The British resisted of course, and together with the CIA they overthrew Mossadegh in 1953. The British and the Americans then installed the Shah as the sole leader over Iran and he procceeded to rule the country with an increasingly repressive regime. Indeed, those of us who accuse the Islamic Republic of being totalitarian shouldn’t forget our support of the Shah’s totalitarian rule for over twenty-five years. At any rate, you can be sure that contemporary Iranians haven’t forgotten this.
For most Americans, this is all ancient history if they even know about it at all. For most Americans our collective memory of Iran begins in 1979, when the Islamic revolution took place and 52 Americans were taken hostage in the US embassy. This is an image that continues to burn indelibly in our collective consciousness: angry Islamic extremists holding our citizens against their will, burning American flags, chanting “Death to America” in the streets. For most Americans, this image is Iran.
But we also need to understand that for Iranians, these events represented something else entirely. After all, the overthrow of Mossadegh was directed by the CIA from the basement of that same American embassy. Iranians, who had been frustrated for centuries over foreign meddling and domination, were now venting their fury on America, the country who had deposed their democratically elected leader and supported the Shah’s repressive rule.
I do believe that most of us are ignorant of this history – and that we ignore it at our peril. We need to study and understand this history – and face up to our role in it – if we want to maneuver through our volatile relationship today. For most Americans, Iran is simply a belligerent regime that hates the West, supports terrorists and now, dangerously enough, is seeking nuclear capability. But to Iran, America is just the latest foreign power seeking to subjugate them to its will, a superpower that deposes regimes it doesn’t like, and now wants to deny Iran access to technology, modernism and independence.
What’s truly ironic about this story, however, is that though Iran has great historical resentment toward the US, a significant percentage of Iran’s citizens – particularly its young people – admire America for its freedoms, its liberalism, its ingenuity, its openness to modernity – and they wish the same for their country. They also have a strong desire to meet and learn from Americans, but what they don’t want is to be dictated to about what is best for them by Americans. And you can be sure that if we bomb or invade or attempt yet another regime change in Iran, their citizens will be inflamed against us in ways we cannot even begin to imagine.

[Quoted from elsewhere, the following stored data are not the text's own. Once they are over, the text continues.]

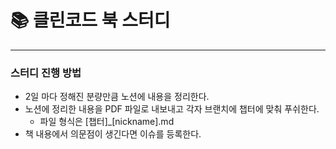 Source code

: # :books: 클린코드 북 스터디

<hr>

### 스터디 진행 방법

- 2일 마다 정해진 분량만큼 노션에 내용을 정리한다.
- 노션에 정리한 내용을 PDF 파일로 내보내고 각자 브랜치에 챕터에 맞춰 푸쉬한다.
  - 파일 형식은 [챕터]\_[nickname].md
- 책 내용에서 의문점이 생긴다면 이슈를 등록한다.
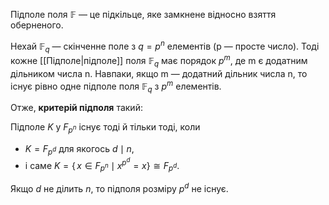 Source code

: 
Пiдполе поля $\mathbb{F}$ — це пiдкiльце, яке замкнене вiдносно взяття оберненого.

Нехай $\mathbb{F}_q$ — скiнченне поле з $q= p^n$ елементiв (p — просте число). Тодi кожне [[Підполе|пiдполе]] поля $\mathbb{F}_q$ має порядок $p^m$, де m є додатним дiльником числа n.
Навпаки, якщо m — додатний дiльник числа n, то iснує рiвно одне пiдполе поля $\mathbb{F}_q$ з $p^m$
елементiв.


Отже, **критерій підполя** такий:  

Підполе $K$ у $F_{p^n}$ існує тоді й тільки тоді, коли  
- $K= F_{p^d}$ для якогось $d \mid n$,  
- і саме $K = \{\,x \in F_{p^n}\mid x^{p^d} = x\} \cong F_{p^d}.$

Якщо  $d$ не ділить $n$, то підполя розміру $p^d$ не існує.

More than anything, I believe what is most needed between our two countries is not more incendiary rhetoric that will only further inflame the other side, but a deeper understanding of one another. Shirin Ebadi, a prominent Iranian women’s rights and human rights activist – and one of my personal heroes – puts it very well:
For better or worse, the United States is the sole superpower in the world today, and Iran is the most strategic country in a restive region vital to US interests…And despite their government’s official stance, Iranian young people remain cheerfully pro-American, the last pocket of such sentiment in the angry Middle East. The two nations know they share strategic interests…but ideology and mutual suspicion play as much a role in their ongoing rift as realpolitik, which makes the exchange of ideas – essentially, access to each other’s culture and attitudes beyond official rhetoric – so imperative.

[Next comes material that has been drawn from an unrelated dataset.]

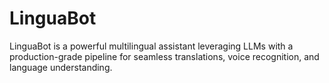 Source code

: # LinguaBot
LinguaBot is a powerful multilingual assistant leveraging LLMs with a production-grade pipeline for seamless translations, voice recognition, and language understanding.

If you do accept that the best way to deal with this crisis is for us to better understand one another – then it follows that, yes, you need to talk to one another. Alas, I fear that the very notion of talking itself is politically passé at the moment. Talking has now become politicized. Our leaders somehow consider talking as legitimizing the enemy – or worse, as appeasement. But really if you truly seek peace and security, then who do you talk to if not your enemy?
As I mentioned earlier, this is why I am particularly disturbed by the Jewish community’s knee-jerk comparison of Ahmadinejad to Hitler. It automatically cuts off any road to diplomacy. It implies that any attempt to engage Iran is tantamount to Chamberlain’s appeasement of Hitler at Munich. I must say, as a Jew, I am deeply troubled when we invoke the shadow of a second Holocaust. We need to be very careful when we use words like this. More often than not, I think it reflects our own collective trauma more than the actual facts on the ground.
If we Jews truly want to avoid a second Holocaust, I would suggest the first step would be to stop comparing every provocation against Israel and the Jewish people in the most extreme terms possible. Iran is not the Third Reich and Ahmadinejad is not Hitler. This is not to say we shouldn’t take Ahmadinejad’s hateful rhetoric seriously, but it does mean that this is a thorny, difficult and complex crisis. And we would do well to respond to it with intelligence and understanding, not by drawing lines in the sand and increasing even further the likelihood of yet another tragic military conflict in the Middle East.
Iran’s pursuit of nuclear weapons is clearly the most terrifying aspect of this crisis, particularly for Jews. But as difficult and fearful this prospect is, I believe in my heart we must handle it with intelligence and understanding. Many analysts provide compelling evidence that although Iran is obviously anti-Israel, this attitude is not the primary motivation for their actions. Their political maneuvers are often much more pragmatic and strategic than we typically give them credit. And many experts are saying that Iran’s desire for a nuclear weapon has less to do with the destruction of Israel than with deterring a United States that has invaded two states that border Iran in the last five years. This is a moment of heightened tension between the US and Iran, with the Bush administration routinely calling for a change of regime in Tehran, so perhaps it’s not so surprising that the Islamic Republic feels it requires a deterrent capability to ensure the survival of its regime.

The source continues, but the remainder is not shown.